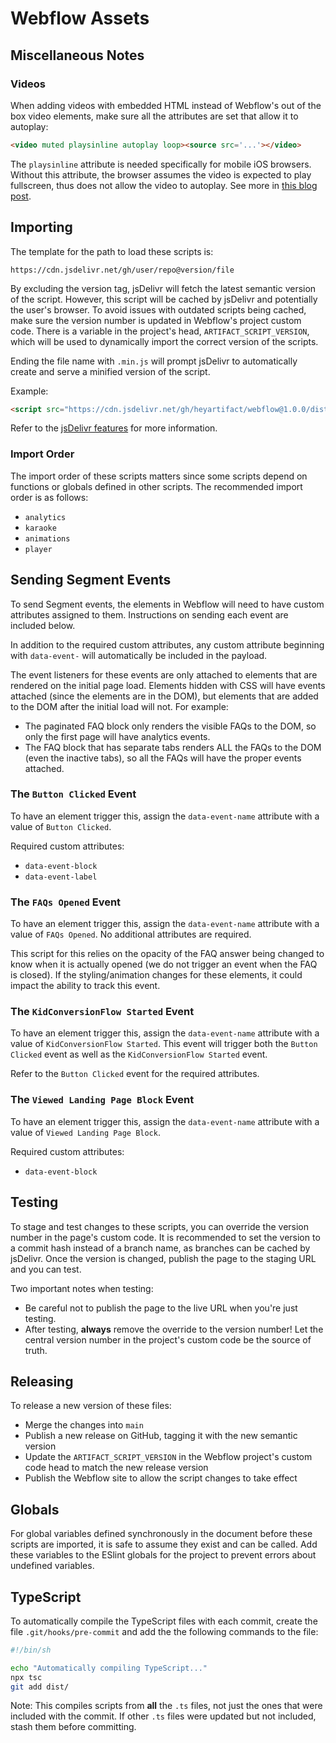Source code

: # Webflow Assets

## Miscellaneous Notes

### Videos

When adding videos with embedded HTML instead of Webflow's out of the box video elements, make sure all the attributes
are set that allow it to autoplay:

```html
<video muted playsinline autoplay loop><source src='...'></video>
```

The `playsinline` attribute is needed specifically for mobile iOS browsers. Without this attribute, the browser assumes
the video is expected to play fullscreen, thus does not allow the video to autoplay. See more in
[this blog post](https://webkit.org/blog/6784/new-video-policies-for-ios/).

## Importing

The template for the path to load these scripts is:

```
https://cdn.jsdelivr.net/gh/user/repo@version/file
```

By excluding the version tag, jsDelivr will fetch the latest semantic version of the script. However, this script will
be cached by jsDelivr and potentially the user's browser. To avoid issues with outdated scripts being cached, make sure
the version number is updated in Webflow's project custom code. There is a variable in the project's head,
`ARTIFACT_SCRIPT_VERSION`, which will be used to dynamically import the correct version of the scripts.

Ending the file name with `.min.js` will prompt jsDelivr to automatically create and serve a minified version of the
script.

Example:
```html
<script src="https://cdn.jsdelivr.net/gh/heyartifact/webflow@1.0.0/dist/analytics.min.js"></script>
```

Refer to the [jsDelivr features](https://www.jsdelivr.com/features#gh) for more information.

### Import Order

The import order of these scripts matters since some scripts depend on functions or globals defined in other scripts.
The recommended import order is as follows:

- `analytics`
- `karaoke`
- `animations`
- `player`

## Sending Segment Events

To send Segment events, the elements in Webflow will need to have custom attributes assigned to them. Instructions on
sending each event are included below.

In addition to the required custom attributes, any custom attribute beginning with `data-event-` will automatically be
included in the payload.

The event listeners for these events are only attached to elements that are rendered on the initial page load. Elements
hidden with CSS will have events attached (since the elements are in the DOM), but elements that are added to the DOM
after the initial load will not. For example:

- The paginated FAQ block only renders the visible FAQs to the DOM, so only the first page will have analytics events.
- The FAQ block that has separate tabs renders ALL the FAQs to the DOM (even the inactive tabs), so all the FAQs will
have the proper events attached.

### The `Button Clicked` Event

To have an element trigger this, assign the `data-event-name` attribute with a value of `Button Clicked`.

Required custom attributes:
- `data-event-block`
- `data-event-label`

### The `FAQs Opened` Event

To have an element trigger this, assign the `data-event-name` attribute with a value of `FAQs Opened`. No additional
attributes are required.

This script for this relies on the opacity of the FAQ answer being changed to know when it is actually opened (we do not
trigger an event when the FAQ is closed). If the styling/animation changes for these elements, it could impact the
ability to track this event.

### The `KidConversionFlow Started` Event

To have an element trigger this, assign the `data-event-name` attribute with a value of `KidConversionFlow Started`.
This event will trigger both the `Button Clicked` event as well as the `KidConversionFlow Started` event.

Refer to the `Button Clicked` event for the required attributes.

### The `Viewed Landing Page Block` Event

To have an element trigger this, assign the `data-event-name` attribute with a value of `Viewed Landing Page Block`.

Required custom attributes:
- `data-event-block`

## Testing

To stage and test changes to these scripts, you can override the version number in the page's custom code. It is
recommended to set the version to a commit hash instead of a branch name, as branches can be cached by jsDelivr. Once
the version is changed, publish the page to the staging URL and you can test.

Two important notes when testing:
- Be careful not to publish the page to the live URL when you're just testing.
- After testing, **always** remove the override to the version number! Let the central version number in the project's
custom code be the source of truth.

## Releasing

To release a new version of these files:

- Merge the changes into `main`
- Publish a new release on GitHub, tagging it with the new semantic version
- Update the `ARTIFACT_SCRIPT_VERSION` in the Webflow project's custom code head to match the new release version
- Publish the Webflow site to allow the script changes to take effect

## Globals

For global variables defined synchronously in the document before these scripts are imported, it is safe to assume they
exist and can be called. Add these variables to the ESlint globals for the project to prevent errors about undefined
variables.

## TypeScript

To automatically compile the TypeScript files with each commit, create the file `.git/hooks/pre-commit` and add the
the following commands to the file:

```bash
#!/bin/sh

echo "Automatically compiling TypeScript..."
npx tsc
git add dist/
```

Note: This compiles scripts from **all** the `.ts` files, not just the ones that were included with the commit. If other
`.ts` files were updated but not included, stash them before committing.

=-=-=

Would you copy, unchanged, the stretch of the records above that begins at the line containing "custom code be the source of truth." and ends at the line containing "- Update the", and only that?

custom code be the source of truth.

## Releasing

To release a new version of these files:

- Merge the changes into `main`
- Publish a new release on GitHub, tagging it with the new semantic version
- Update the `ARTIFACT_SCRIPT_VERSION` in the Webflow project's custom code head to match the new release version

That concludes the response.